---- GIVEN RECORDS

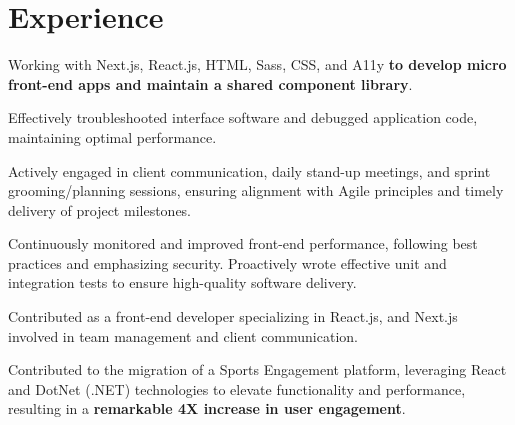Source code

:\documentclass[letterpaper]{deedy-resume} %
\begin{document}
\begin{minipage}[t]{0.66\textwidth} %


\section{Experience}


\vspace{\topsep} %
\begin{tightitemize}
\item Working with Next.js, React.js, HTML, Sass, CSS, and A11y \textbf{to develop micro front-end apps and maintain a shared component library}.
\item Effectively troubleshooted interface software and debugged application code, maintaining optimal performance.
\item Actively engaged in client communication, daily stand-up meetings, and sprint grooming/planning sessions, ensuring alignment with Agile principles and timely delivery of project milestones.
\item Continuously monitored and improved front-end performance, following best practices and emphasizing security. Proactively wrote effective unit and integration tests to ensure high-quality software delivery.

\end{tightitemize}

\sectionspace %


\begin{tightitemize}
\item Contributed as a front-end developer specializing in React.js, and Next.js involved in team management and client communication.
\item  Contributed to the migration of a Sports Engagement platform, leveraging React and DotNet (.NET) technologies to elevate functionality and performance,
resulting in a \textbf{remarkable 4X increase in user engagement}.
\end{tightitemize}


\end{minipage}
\end{document}

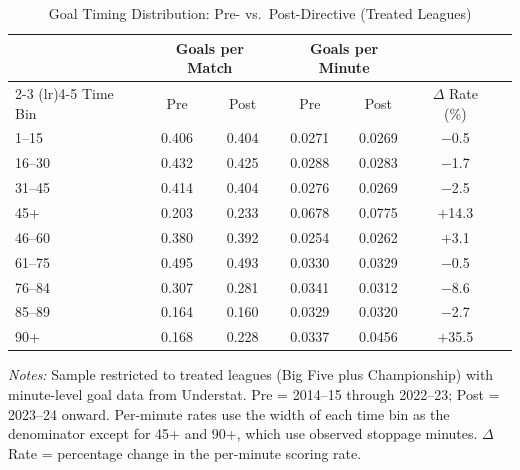 \begin{table}[htbp]
\centering
\caption{Goal Timing Distribution: Pre- vs.\ Post-Directive (Treated Leagues)}
\label{tab:goal_timing}
\small
\begin{threeparttable}
\begin{tabular}{lcccccc}
\toprule
 & \multicolumn{2}{c}{Goals per Match} & \multicolumn{2}{c}{Goals per Minute} & \\
\cmidrule(lr){2-3} \cmidrule(lr){4-5}
Time Bin & Pre & Post & Pre & Post & $\Delta$ Rate (\%) \\
\midrule
1--15   & 0.406 & 0.404 & 0.0271 & 0.0269 & $-$0.5 \\
16--30  & 0.432 & 0.425 & 0.0288 & 0.0283 & $-$1.7 \\
31--45  & 0.414 & 0.404 & 0.0276 & 0.0269 & $-$2.5 \\
45+     & 0.203 & 0.233 & 0.0678 & 0.0775 & $+$14.3 \\
46--60  & 0.380 & 0.392 & 0.0254 & 0.0262 & $+$3.1 \\
61--75  & 0.495 & 0.493 & 0.0330 & 0.0329 & $-$0.5 \\
76--84  & 0.307 & 0.281 & 0.0341 & 0.0312 & $-$8.6 \\
85--89  & 0.164 & 0.160 & 0.0329 & 0.0320 & $-$2.7 \\
90+     & 0.168 & 0.228 & 0.0337 & 0.0456 & $+$35.5 \\
\bottomrule
\end{tabular}
\begin{tablenotes}[flushleft]\footnotesize
\item \textit{Notes:} Sample restricted to treated leagues (Big Five plus Championship) with minute-level goal data from Understat. Pre = 2014--15 through 2022--23; Post = 2023--24 onward. Per-minute rates use the width of each time bin as the denominator except for 45+ and 90+, which use observed stoppage minutes. $\Delta$ Rate = percentage change in the per-minute scoring rate.
\end{tablenotes}
\end{threeparttable}
\end{table}
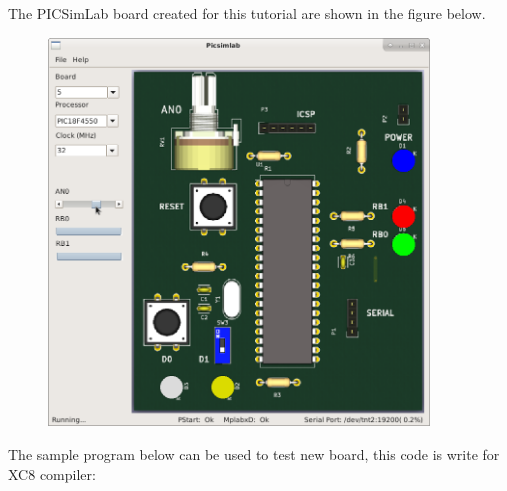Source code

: The PICSimLab board created for this tutorial are shown in the figure below.
\begin{figure}[H]
\center
\includegraphics[width=0.9\textwidth]{img/hb/final.png} 
\end{figure} 

The sample program below can be used to test new board, this code is write for XC8 compiler:
\inputminted[baselinestretch=1.2,fontsize=\footnotesize,linenos]{c}{sample/board_x.c}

--------

• PROBLEM STATEMENT
Copy each line of the data that includes the word "footnotesize".

• YOUR RESPONSE
\begin{tablenotes}[flushleft]\footnotesize
\inputminted[baselinestretch=1.2,fontsize=\footnotesize,linenos]{c}{sample/board_x.c}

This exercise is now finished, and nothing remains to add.